→ **Aim of the exercise**
Report every line below that has the string "left" in it.
::: The records
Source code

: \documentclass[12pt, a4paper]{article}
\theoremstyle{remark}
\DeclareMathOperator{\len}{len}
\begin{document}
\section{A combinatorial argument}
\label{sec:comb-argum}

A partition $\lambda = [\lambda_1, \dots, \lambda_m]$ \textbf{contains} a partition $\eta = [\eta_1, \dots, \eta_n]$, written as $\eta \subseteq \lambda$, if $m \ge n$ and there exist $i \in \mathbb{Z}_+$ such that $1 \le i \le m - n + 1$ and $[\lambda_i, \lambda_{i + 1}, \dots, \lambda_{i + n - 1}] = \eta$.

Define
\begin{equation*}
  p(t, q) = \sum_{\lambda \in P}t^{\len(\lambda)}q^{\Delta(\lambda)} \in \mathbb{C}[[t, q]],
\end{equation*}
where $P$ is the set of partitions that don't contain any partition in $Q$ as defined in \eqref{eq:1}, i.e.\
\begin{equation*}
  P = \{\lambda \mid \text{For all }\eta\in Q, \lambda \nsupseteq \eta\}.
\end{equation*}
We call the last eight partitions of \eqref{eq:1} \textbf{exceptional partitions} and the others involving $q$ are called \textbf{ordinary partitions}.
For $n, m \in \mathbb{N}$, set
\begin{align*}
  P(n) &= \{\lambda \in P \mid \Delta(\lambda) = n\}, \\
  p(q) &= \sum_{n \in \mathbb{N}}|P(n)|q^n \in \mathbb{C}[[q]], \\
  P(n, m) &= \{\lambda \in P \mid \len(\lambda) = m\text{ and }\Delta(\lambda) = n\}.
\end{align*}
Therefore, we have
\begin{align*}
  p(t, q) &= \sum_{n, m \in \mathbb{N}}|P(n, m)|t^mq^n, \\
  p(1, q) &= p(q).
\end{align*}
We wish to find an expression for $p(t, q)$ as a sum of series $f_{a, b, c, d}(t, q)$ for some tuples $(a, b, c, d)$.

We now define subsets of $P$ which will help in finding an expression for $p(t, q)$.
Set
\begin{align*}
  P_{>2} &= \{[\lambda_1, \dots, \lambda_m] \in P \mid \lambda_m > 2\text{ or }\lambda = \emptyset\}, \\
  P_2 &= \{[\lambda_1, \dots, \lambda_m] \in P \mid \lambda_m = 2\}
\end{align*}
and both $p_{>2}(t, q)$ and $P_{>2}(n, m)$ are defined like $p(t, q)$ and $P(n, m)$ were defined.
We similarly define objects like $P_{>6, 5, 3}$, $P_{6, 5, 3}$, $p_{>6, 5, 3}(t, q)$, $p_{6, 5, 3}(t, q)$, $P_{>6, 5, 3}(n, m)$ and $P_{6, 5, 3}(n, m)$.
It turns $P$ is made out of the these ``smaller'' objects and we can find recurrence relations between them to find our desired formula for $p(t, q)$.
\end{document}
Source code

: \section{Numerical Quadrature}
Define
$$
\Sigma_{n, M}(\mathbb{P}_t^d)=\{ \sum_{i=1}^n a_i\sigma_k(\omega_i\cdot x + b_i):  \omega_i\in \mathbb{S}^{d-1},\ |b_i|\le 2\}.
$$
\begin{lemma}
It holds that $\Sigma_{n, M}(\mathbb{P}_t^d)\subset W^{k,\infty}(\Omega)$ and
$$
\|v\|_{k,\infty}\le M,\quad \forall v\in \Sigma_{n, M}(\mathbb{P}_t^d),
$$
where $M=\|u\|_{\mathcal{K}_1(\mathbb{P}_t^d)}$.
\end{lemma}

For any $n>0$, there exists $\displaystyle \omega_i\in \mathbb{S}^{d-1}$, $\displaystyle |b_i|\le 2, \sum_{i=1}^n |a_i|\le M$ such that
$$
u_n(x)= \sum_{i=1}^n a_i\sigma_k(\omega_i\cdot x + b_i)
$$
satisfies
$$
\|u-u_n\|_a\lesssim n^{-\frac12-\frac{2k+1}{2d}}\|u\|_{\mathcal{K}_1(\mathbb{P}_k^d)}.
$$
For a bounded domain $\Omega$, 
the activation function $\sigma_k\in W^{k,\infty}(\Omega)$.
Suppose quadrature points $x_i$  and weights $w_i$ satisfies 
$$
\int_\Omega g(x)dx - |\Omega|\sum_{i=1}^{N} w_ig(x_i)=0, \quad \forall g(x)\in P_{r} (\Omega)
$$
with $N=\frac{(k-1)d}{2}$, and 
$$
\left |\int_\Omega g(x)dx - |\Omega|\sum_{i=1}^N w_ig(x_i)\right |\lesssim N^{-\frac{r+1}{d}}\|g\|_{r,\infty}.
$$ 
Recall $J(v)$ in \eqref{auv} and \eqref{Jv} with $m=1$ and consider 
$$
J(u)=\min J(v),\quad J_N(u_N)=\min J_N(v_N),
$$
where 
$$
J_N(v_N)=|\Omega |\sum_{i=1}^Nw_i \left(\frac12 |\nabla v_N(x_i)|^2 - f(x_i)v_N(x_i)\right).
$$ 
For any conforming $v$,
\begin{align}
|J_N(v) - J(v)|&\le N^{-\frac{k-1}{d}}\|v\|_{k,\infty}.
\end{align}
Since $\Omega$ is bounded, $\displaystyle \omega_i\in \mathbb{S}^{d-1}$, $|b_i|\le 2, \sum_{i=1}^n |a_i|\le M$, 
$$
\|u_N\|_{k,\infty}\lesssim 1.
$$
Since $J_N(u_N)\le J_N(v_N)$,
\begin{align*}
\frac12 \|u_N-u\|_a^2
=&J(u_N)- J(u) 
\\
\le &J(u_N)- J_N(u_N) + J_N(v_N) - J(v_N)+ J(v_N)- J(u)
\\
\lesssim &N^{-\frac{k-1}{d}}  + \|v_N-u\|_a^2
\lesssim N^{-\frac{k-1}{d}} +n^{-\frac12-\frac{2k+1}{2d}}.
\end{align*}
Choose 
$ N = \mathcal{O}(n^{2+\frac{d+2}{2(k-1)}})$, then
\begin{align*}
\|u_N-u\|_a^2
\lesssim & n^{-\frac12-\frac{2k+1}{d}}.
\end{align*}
::::::
→ **Solution to the problem**
\left |\int_\Omega g(x)dx - |\Omega|\sum_{i=1}^N w_ig(x_i)\right |\lesssim N^{-\frac{r+1}{d}}\|g\|_{r,\infty}.
J_N(v_N)=|\Omega |\sum_{i=1}^Nw_i \left(\frac12 |\nabla v_N(x_i)|^2 - f(x_i)v_N(x_i)\right).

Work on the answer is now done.